▸ **PROBLEM**: Below are the entries; count how many lines contain the word "support" and reply with that number alone.

++++ EXTRACTED ENTRIES ++++

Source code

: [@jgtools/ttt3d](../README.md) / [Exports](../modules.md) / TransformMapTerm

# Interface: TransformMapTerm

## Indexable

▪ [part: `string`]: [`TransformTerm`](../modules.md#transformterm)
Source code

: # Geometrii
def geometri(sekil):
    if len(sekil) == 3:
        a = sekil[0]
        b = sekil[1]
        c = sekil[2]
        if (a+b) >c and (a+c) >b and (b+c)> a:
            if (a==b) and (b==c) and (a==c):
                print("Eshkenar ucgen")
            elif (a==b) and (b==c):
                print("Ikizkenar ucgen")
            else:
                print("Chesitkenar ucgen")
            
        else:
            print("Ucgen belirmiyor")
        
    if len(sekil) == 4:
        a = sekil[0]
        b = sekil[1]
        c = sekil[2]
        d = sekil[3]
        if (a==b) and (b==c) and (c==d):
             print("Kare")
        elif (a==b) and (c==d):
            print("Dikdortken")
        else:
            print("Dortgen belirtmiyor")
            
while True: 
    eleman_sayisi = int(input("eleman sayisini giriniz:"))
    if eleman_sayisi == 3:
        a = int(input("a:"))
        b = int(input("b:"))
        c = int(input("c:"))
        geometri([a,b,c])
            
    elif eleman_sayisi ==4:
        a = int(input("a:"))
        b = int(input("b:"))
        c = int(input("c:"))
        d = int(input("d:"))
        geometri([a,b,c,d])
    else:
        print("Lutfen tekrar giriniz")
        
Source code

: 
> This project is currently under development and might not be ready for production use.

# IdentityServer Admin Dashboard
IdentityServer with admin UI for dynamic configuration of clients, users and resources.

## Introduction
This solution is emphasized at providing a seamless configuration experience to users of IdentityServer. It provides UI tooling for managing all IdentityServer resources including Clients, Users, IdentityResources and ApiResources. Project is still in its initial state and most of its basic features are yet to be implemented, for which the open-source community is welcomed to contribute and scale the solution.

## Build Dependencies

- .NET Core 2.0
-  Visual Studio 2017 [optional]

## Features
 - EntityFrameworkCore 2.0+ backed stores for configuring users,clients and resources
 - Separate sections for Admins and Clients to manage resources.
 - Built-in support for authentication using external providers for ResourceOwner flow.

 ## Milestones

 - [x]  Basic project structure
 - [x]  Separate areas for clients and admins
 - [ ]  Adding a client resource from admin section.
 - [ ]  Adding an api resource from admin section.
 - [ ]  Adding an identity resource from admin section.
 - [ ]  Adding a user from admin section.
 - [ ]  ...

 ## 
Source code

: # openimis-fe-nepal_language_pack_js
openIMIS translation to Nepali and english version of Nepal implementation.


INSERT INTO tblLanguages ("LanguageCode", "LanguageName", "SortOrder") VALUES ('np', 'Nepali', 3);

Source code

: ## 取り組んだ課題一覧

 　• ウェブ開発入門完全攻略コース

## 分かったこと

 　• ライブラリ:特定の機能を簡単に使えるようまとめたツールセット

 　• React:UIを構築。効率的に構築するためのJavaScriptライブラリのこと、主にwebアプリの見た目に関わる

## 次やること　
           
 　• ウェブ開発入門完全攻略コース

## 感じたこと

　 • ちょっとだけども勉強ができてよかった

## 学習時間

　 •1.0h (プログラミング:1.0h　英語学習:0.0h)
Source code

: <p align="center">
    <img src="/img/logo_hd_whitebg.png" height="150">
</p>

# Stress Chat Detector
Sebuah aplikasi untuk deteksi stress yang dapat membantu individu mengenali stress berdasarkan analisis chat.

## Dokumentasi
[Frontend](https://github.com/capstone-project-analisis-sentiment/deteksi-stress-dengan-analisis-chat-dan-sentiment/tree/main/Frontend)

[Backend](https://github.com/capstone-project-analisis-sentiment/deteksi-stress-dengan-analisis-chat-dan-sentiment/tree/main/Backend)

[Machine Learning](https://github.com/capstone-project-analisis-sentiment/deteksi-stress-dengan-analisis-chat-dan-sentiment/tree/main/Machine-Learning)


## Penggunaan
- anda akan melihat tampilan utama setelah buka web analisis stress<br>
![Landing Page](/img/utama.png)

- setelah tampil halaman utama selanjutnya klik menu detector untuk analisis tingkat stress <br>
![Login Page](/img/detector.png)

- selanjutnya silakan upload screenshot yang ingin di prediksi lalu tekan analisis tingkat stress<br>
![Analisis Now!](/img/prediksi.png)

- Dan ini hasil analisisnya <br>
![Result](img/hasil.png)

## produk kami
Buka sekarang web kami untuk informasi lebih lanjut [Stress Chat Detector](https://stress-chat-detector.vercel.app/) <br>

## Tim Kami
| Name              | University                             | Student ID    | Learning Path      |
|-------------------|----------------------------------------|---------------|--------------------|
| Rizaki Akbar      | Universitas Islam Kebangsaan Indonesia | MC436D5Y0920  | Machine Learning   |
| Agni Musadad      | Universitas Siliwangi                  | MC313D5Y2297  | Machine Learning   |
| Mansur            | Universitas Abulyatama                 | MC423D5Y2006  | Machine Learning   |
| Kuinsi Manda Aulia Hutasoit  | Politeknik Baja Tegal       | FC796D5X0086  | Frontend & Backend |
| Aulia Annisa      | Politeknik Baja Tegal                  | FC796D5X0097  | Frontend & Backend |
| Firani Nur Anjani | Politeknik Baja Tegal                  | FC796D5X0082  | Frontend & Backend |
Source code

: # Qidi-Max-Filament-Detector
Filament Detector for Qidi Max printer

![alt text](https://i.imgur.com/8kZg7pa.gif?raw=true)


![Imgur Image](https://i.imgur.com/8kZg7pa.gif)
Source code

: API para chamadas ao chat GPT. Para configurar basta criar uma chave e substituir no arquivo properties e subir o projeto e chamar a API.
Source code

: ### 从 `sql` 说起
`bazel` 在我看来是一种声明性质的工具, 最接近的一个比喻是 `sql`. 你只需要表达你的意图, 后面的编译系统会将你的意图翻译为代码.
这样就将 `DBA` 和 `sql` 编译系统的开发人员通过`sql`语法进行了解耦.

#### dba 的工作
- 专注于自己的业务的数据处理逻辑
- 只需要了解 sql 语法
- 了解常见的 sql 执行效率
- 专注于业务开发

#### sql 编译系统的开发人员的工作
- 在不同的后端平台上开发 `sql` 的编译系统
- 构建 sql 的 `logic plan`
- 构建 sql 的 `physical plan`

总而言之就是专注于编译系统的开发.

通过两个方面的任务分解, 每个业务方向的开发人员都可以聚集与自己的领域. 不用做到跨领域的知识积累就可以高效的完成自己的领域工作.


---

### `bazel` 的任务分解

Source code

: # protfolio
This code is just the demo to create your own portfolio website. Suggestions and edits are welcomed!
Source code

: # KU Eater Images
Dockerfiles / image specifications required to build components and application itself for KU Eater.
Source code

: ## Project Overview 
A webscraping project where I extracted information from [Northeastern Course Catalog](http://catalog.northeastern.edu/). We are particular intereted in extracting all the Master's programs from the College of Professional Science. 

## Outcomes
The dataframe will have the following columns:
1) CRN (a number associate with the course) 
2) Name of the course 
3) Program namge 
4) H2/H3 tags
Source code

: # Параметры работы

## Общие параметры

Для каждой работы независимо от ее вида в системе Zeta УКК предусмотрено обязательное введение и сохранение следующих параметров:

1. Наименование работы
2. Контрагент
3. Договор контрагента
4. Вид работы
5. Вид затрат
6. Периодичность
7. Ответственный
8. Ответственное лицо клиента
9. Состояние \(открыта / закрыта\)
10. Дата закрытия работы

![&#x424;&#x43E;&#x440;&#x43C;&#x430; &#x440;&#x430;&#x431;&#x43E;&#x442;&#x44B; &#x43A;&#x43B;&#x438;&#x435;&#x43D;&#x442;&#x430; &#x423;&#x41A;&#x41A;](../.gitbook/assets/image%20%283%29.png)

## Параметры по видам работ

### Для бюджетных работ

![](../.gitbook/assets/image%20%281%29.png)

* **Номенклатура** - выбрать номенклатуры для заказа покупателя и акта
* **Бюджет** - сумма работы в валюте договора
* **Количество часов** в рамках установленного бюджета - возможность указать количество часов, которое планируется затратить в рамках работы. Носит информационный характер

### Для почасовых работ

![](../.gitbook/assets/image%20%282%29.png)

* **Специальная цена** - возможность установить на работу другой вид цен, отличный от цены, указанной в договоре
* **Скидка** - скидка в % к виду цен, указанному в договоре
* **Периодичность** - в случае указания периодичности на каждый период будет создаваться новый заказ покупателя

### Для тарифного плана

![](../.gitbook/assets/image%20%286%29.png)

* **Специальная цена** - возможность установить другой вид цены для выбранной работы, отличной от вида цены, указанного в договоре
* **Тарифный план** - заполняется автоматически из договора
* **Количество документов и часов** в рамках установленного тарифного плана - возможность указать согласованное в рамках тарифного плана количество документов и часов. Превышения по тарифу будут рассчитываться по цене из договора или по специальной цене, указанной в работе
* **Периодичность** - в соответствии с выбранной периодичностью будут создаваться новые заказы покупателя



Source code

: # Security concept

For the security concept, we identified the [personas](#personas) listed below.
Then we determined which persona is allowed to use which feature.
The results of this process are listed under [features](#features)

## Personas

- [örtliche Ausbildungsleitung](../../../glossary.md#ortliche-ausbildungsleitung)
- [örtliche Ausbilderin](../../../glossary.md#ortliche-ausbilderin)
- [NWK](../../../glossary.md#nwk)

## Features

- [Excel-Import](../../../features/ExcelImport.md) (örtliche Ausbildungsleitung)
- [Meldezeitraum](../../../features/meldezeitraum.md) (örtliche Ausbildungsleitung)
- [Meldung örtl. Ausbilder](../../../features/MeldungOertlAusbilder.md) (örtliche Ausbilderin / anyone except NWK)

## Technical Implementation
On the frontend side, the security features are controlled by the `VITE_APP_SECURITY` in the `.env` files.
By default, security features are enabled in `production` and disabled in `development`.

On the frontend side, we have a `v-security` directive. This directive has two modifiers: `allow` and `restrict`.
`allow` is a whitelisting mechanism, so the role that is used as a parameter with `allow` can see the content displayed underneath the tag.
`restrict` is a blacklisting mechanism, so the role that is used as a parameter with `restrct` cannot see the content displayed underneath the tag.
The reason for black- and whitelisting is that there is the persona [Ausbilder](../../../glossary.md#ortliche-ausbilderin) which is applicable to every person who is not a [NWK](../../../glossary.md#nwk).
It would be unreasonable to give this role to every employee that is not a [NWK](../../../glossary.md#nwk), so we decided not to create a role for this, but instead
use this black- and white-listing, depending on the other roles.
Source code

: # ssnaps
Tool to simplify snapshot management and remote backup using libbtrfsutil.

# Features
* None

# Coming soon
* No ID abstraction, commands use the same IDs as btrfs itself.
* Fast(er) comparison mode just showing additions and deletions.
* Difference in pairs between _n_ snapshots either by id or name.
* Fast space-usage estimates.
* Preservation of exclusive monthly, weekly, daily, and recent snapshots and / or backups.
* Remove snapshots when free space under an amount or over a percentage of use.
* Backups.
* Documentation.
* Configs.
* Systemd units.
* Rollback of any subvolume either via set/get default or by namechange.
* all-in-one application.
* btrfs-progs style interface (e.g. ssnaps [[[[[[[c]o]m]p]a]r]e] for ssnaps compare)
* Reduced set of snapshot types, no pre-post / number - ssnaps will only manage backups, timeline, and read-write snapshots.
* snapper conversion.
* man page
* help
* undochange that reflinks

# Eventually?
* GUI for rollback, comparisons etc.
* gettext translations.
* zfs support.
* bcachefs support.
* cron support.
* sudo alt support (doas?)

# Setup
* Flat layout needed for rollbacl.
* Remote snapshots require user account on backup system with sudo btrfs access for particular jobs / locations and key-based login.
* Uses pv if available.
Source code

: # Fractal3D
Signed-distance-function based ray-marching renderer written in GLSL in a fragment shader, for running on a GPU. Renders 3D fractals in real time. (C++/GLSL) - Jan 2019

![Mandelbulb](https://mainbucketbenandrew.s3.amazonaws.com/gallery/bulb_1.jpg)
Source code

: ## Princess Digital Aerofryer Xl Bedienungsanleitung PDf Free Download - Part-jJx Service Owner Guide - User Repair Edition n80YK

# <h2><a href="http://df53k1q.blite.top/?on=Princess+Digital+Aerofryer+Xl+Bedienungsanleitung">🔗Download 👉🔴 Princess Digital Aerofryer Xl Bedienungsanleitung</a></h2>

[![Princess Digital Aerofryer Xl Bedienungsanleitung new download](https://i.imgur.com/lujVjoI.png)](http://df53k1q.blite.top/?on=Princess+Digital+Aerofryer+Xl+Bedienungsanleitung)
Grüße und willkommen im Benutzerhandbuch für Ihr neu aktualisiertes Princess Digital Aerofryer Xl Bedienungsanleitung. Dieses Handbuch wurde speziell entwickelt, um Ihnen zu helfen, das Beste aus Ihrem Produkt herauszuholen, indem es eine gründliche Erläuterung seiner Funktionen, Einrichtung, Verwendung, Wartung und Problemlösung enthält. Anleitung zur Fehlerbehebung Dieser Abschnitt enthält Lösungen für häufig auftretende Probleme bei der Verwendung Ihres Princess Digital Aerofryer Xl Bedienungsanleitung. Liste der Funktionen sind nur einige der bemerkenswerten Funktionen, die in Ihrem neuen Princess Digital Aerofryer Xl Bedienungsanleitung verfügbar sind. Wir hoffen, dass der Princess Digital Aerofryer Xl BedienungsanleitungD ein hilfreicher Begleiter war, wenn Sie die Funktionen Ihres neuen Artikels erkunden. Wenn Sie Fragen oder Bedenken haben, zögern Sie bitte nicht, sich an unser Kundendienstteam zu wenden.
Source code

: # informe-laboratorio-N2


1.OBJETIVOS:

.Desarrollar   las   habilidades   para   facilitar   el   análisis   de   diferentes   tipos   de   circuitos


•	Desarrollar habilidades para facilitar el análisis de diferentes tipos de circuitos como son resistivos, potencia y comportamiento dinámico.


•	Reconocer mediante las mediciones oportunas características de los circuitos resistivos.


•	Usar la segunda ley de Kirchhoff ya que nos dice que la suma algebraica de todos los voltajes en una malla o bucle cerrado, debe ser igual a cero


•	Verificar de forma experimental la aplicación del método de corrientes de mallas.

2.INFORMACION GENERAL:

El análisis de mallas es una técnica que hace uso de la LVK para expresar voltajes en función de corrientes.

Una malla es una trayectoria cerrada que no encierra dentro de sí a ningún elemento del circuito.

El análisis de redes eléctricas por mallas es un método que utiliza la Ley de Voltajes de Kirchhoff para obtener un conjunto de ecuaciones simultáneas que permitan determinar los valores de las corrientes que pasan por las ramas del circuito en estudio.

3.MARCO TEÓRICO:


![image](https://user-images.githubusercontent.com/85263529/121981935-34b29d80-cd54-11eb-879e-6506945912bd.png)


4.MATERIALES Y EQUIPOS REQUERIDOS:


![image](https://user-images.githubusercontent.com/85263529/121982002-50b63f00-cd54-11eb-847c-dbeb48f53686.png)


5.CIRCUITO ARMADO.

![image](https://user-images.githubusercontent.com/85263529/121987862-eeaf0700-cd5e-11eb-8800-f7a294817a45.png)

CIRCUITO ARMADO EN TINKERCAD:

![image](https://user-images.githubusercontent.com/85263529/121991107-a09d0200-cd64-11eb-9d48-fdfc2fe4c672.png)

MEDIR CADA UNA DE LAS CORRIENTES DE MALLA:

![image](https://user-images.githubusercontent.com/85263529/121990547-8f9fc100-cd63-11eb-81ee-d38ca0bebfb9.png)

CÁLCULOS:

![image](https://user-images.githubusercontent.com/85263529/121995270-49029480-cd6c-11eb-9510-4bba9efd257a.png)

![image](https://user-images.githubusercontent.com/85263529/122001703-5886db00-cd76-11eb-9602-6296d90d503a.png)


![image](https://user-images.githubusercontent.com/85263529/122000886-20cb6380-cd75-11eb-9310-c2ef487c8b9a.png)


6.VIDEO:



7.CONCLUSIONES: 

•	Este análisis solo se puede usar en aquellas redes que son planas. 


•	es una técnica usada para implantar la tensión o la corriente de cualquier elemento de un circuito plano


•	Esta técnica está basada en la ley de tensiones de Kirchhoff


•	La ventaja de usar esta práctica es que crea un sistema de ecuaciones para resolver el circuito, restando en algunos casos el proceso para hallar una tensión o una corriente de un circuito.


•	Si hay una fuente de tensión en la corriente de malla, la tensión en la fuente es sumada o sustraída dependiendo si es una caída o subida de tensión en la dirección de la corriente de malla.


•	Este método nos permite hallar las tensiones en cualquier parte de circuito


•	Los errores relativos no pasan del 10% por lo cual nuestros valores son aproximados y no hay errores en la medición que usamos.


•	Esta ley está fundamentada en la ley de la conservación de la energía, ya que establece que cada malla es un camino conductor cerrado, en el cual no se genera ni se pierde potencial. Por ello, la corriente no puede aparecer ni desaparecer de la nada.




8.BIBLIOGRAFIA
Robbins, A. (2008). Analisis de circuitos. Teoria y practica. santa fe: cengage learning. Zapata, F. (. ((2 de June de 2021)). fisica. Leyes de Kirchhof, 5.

++++

▸ **EXPECTED ANSWER**: 5